Democracia é uma coisa. Ordem liberal, outra. O filósofo espanhol Ortega y Gasset, em seu elegante e expressivo estilo, nos ensinava que os liberais estão preocupados especialmente em conter a jurisdição do Estado dentro de rigorosas e estreitas fronteiras. E isso ocorre porque os liberais têm por missão a defesa da liberdade individual, vítima frágil da concentração dos poderes estatais. Conter o Estado é irrigar a liberdade pessoal. Diferentemente dos liberais, mas não necessariamente em oposição direta a eles, os democratas têm o exercício dos poderes públicos como seu principal objeto: quem deve ocupá-los? E respondem: o poder público é do povo e por ele deve ser exercido.

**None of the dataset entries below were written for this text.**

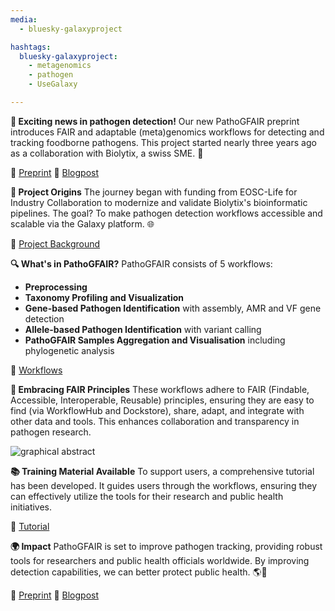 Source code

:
 ```yaml
---
media:
  - bluesky-galaxyproject

hashtags:
  bluesky-galaxyproject:
    - metagenomics
    - pathogen
    - UseGalaxy

---
```


**🚀 Exciting news in pathogen detection!**
Our new PathoGFAIR preprint introduces FAIR and adaptable (meta)genomics workflows for detecting and tracking foodborne pathogens. This project started nearly three years ago as a collaboration with Biolytix, a swiss SME. 🌟

📝 [Preprint](https://www.biorxiv.org/content/10.1101/2024.06.26.600753v1)
🔗 [Blogpost](https://galaxyproject.org/news/2024-07-08-pathogfair-preprint/)


**🏁 Project Origins**
The journey began with funding from EOSC-Life for Industry Collaboration to modernize and validate Biolytix's bioinformatic pipelines. The goal? To make pathogen detection workflows accessible and scalable via the Galaxy platform. 🌐

🔗 [Project Background](https://galaxyproject.org/news/2021-12-08-pathogen-detection-eosc-life-grant/)


**🔍 What's in PathoGFAIR?**
PathoGFAIR consists of 5 workflows:
- **Preprocessing**
- **Taxonomy Profiling and Visualization**
- **Gene-based Pathogen Identification** with assembly, AMR and VF gene detection
- **Allele-based Pathogen Identification** with variant calling
- **PathoGFAIR Samples Aggregation and Visualisation** including phylogenetic analysis

🔗 [Workflows](https://usegalaxy-eu.github.io/PathoGFAIR/#how-to-find-pathogfair-workflows)


**🌟 Embracing FAIR Principles**
These workflows adhere to FAIR (Findable, Accessible, Interoperable, Reusable) principles, ensuring they are easy to find (via WorkflowHub and Dockstore), share, adapt, and integrate with other data and tools. This enhances collaboration and transparency in pathogen research.

![graphical abstract](https://raw.githubusercontent.com/usegalaxy-eu/galaxy-social/335ea9443332660a9f406c2439ff95e832426eee/posts/images/2024-07-09-pathogair-preprint-graphical-abstract.png)


**📚 Training Material Available**
To support users, a comprehensive tutorial has been developed. It guides users through the workflows, ensuring they can effectively utilize the tools for their research and public health initiatives.

🔗 [Tutorial](https://training.galaxyproject.org/training-material/topics/microbiome/tutorials/pathogen-detection-from-nanopore-foodborne-data/tutorial.html)


**🌍 Impact**
PathoGFAIR is set to improve pathogen tracking, providing robust tools for researchers and public health officials worldwide. By improving detection capabilities, we can better protect public health. 🌎🔬

📝 [Preprint](https://www.biorxiv.org/content/10.1101/2024.06.26.600753v1)
🔗 [Blogpost](https://galaxyproject.org/news/2024-07-08-pathogfair-preprint/)
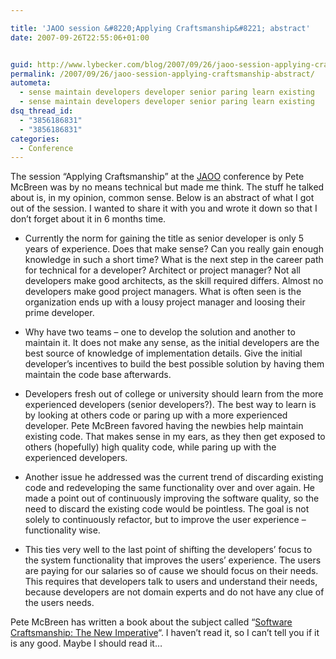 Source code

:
 ```yaml
---

title: 'JAOO session &#8220;Applying Craftsmanship&#8221; abstract'
date: 2007-09-26T22:55:06+01:00


guid: http://www.lybecker.com/blog/2007/09/26/jaoo-session-applying-craftsmanship-abstract/
permalink: /2007/09/26/jaoo-session-applying-craftsmanship-abstract/
autometa:
  - sense maintain developers developer senior paring learn existing
  - sense maintain developers developer senior paring learn existing
dsq_thread_id:
  - "3856186831"
  - "3856186831"
categories:
  - Conference
---
```

The session &#8220;Applying Craftsmanship&#8221; at the [JAOO](http://www.jaoo.dk "JAOO conference 2007") conference by Pete McBreen was by no means technical but made me think. The stuff he talked about is, in my opinion, common sense. Below is an abstract of what I got out of the session. I wanted to share it with you and wrote it down so that I don’t forget about it in 6 months time.

  * Currently the norm for gaining the title as senior developer is only 5 years of experience. Does that make sense? Can you really gain enough knowledge in such a short time? What is the next step in the career path for technical for a developer? Architect or project manager? Not all developers make good architects, as the skill required differs. Almost no developers make good project managers. What is often seen is the organization ends up with a lousy project manager and loosing their prime developer.

  * Why have two teams – one to develop the solution and another to maintain it. It does not make any sense, as the initial developers are the best source of knowledge of implementation details. Give the initial developer’s incentives to build the best possible solution by having them maintain the code base afterwards.

  * Developers fresh out of college or university should learn from the more experienced developers (senior developers?). The best way to learn is by looking at others code or paring up with a more experienced developer. Pete McBreen favored having the newbies help maintain existing code. That makes sense in my ears, as they then get exposed to others (hopefully) high quality code, while paring up with the experienced developers.

  * Another issue he addressed was the current trend of discarding existing code and redeveloping the same functionality over and over again. He made a point out of continuously improving the software quality, so the need to discard the existing code would be pointless. The goal is not solely to continuously refactor, but to improve the user experience – functionality wise.

  * This ties very well to the last point of shifting the developers’ focus to the system functionality that improves the users’ experience. The users are paying for our salaries so of cause we should focus on their needs. This requires that developers talk to users and understand their needs, because developers are not domain experts and do not have any clue of the users needs.

Pete McBreen has written a book about the subject called &#8220;[Software Craftsmanship: The New Imperative](http://www.amazon.com/exec/obidos/ASIN/0201733862/mcbreenconsul-20/nosim "Software Craftsmanship: The New Imperative book on Amazon.com")&#8220;. I haven’t read it, so I can’t tell you if it is any good. Maybe I should read it…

O liberalismo se preocupa especialmente com a maximização e a preservação do processo não político de decisões individuais, decisões essas tomadas no dia a dia do cidadão, no seio da família, na profissão, no clube, na rua, no mercado. O processo decisório individual, contrapartida da autonomia pessoal, começa no café da manhã e termina no leitinho morno da noite, numa cadeia incessante de opções, escolhas e renúncias pelas quais o responsável é o agente individual. O liberalismo se interessa particularmente pela existência de instituições que tornem esse processo eficaz, preservando a liberdade individual e legitimando os direitos de propriedade. Os liberais não querem ser conduzidos pelos ocupantes dos poderes públicos; esperam que estes se limitem a criar o espaço no qual a iniciativa particular possa ser livremente exercida.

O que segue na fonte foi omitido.